_What to work on_.
Only the lines from the one containing "## QuickSetup Ubuntu" to the end of the records should be given again, word for word and in full.

[Opening Source records section]

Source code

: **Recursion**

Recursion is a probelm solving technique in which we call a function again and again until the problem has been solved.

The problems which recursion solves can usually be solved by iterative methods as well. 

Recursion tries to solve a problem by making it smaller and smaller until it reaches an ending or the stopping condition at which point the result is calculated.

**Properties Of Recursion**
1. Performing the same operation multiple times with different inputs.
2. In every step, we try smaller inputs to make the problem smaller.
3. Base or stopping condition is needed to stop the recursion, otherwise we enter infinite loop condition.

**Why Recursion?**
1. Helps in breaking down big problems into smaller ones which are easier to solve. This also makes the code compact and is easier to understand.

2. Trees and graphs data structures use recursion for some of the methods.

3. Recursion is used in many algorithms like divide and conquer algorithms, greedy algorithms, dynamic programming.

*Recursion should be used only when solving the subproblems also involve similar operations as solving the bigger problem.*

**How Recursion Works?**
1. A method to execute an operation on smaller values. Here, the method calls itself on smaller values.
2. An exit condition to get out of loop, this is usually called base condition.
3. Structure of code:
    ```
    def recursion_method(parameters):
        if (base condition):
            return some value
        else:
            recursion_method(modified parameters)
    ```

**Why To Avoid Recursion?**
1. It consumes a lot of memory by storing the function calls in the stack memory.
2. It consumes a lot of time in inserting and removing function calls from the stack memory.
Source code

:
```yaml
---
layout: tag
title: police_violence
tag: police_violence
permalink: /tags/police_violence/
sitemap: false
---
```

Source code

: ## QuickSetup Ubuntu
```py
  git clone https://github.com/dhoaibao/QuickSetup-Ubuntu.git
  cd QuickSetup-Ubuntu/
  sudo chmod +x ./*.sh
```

[Closing Source records section]

_Output of the task_.
: ## QuickSetup Ubuntu
```py
  git clone https://github.com/dhoaibao/QuickSetup-Ubuntu.git
  cd QuickSetup-Ubuntu/
  sudo chmod +x ./*.sh
```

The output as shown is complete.